DATA SECTION

=-=-=

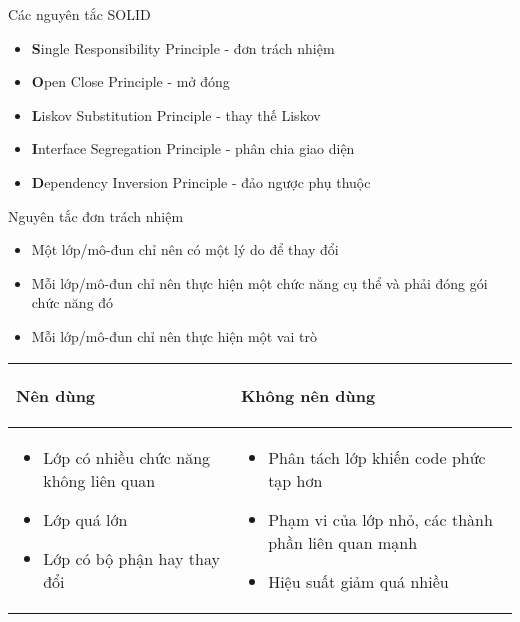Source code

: \documentclass{beamer}
\begin{document}
\begin{frame}{Các nguyên tắc SOLID}
    \begin{itemize}
        \item \textbf{\color{red}S}ingle Responsibility Principle - đơn trách nhiệm
        \item \textbf{\color{red}O}pen Close Principle - mở đóng
        \item \textbf{\color{red}L}iskov Substitution Principle - thay thế Liskov
        \item \textbf{\color{red}I}nterface Segregation Principle - phân chia giao diện
        \item \textbf{\color{red}D}ependency Inversion Principle - đảo ngược phụ thuộc
    \end{itemize}
\end{frame}

\begin{frame}{Nguyên tắc đơn trách nhiệm}
    \begin{itemize}
        \item Một lớp/mô-đun chỉ nên có một lý do để thay đổi
        \item Mỗi lớp/mô-đun chỉ nên thực hiện một chức năng cụ thể
        và phải đóng gói chức năng đó
        \item Mỗi lớp/mô-đun chỉ nên thực hiện một vai trò
    \end{itemize}

    \begin{table}
        \centering
        \begin{tabular}{|p{4.5cm}|p{4.5cm}|}
            \hline\vspace{-0.5cm}
            \begin{center}\textbf{Nên dùng}\end{center} 
            & \vspace{-0.5cm}\begin{center}\textbf{Không nên dùng}\end{center} \\
            \hline
            \vspace{-0.3cm}
            \begin{itemize}
                \item Lớp có nhiều chức năng không liên quan
                \item Lớp quá lớn
                \item Lớp có bộ phận hay thay đổi
            \end{itemize}
            & \vspace{-0.3cm}\begin{itemize}
                \item Phân tách lớp khiến code phức tạp hơn
                \item Phạm vi của lớp nhỏ, các thành phần liên quan mạnh
                \item Hiệu suất giảm quá nhiều
            \end{itemize} \\
            \hline
        \end{tabular}
    \end{table}
\end{frame}
\end{document}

=-=-=

Every record is to be restated word for word, with the pictures left out.

REPLY TO THE TASK
Source code

: \documentclass{beamer}
\begin{document}
\begin{frame}{Các nguyên tắc SOLID}
    \begin{itemize}
        \item \textbf{\color{red}S}ingle Responsibility Principle - đơn trách nhiệm
        \item \textbf{\color{red}O}pen Close Principle - mở đóng
        \item \textbf{\color{red}L}iskov Substitution Principle - thay thế Liskov
        \item \textbf{\color{red}I}nterface Segregation Principle - phân chia giao diện
        \item \textbf{\color{red}D}ependency Inversion Principle - đảo ngược phụ thuộc
    \end{itemize}
\end{frame}

\begin{frame}{Nguyên tắc đơn trách nhiệm}
    \begin{itemize}
        \item Một lớp/mô-đun chỉ nên có một lý do để thay đổi
        \item Mỗi lớp/mô-đun chỉ nên thực hiện một chức năng cụ thể
        và phải đóng gói chức năng đó
        \item Mỗi lớp/mô-đun chỉ nên thực hiện một vai trò
    \end{itemize}

    \begin{table}
        \centering
        \begin{tabular}{|p{4.5cm}|p{4.5cm}|}
            \hline\vspace{-0.5cm}
            \begin{center}\textbf{Nên dùng}\end{center} 
            & \vspace{-0.5cm}\begin{center}\textbf{Không nên dùng}\end{center} \\
            \hline
            \vspace{-0.3cm}
            \begin{itemize}
                \item Lớp có nhiều chức năng không liên quan
                \item Lớp quá lớn
                \item Lớp có bộ phận hay thay đổi
            \end{itemize}
            & \vspace{-0.3cm}\begin{itemize}
                \item Phân tách lớp khiến code phức tạp hơn
                \item Phạm vi của lớp nhỏ, các thành phần liên quan mạnh
                \item Hiệu suất giảm quá nhiều
            \end{itemize} \\
            \hline
        \end{tabular}
    \end{table}
\end{frame}
\end{document}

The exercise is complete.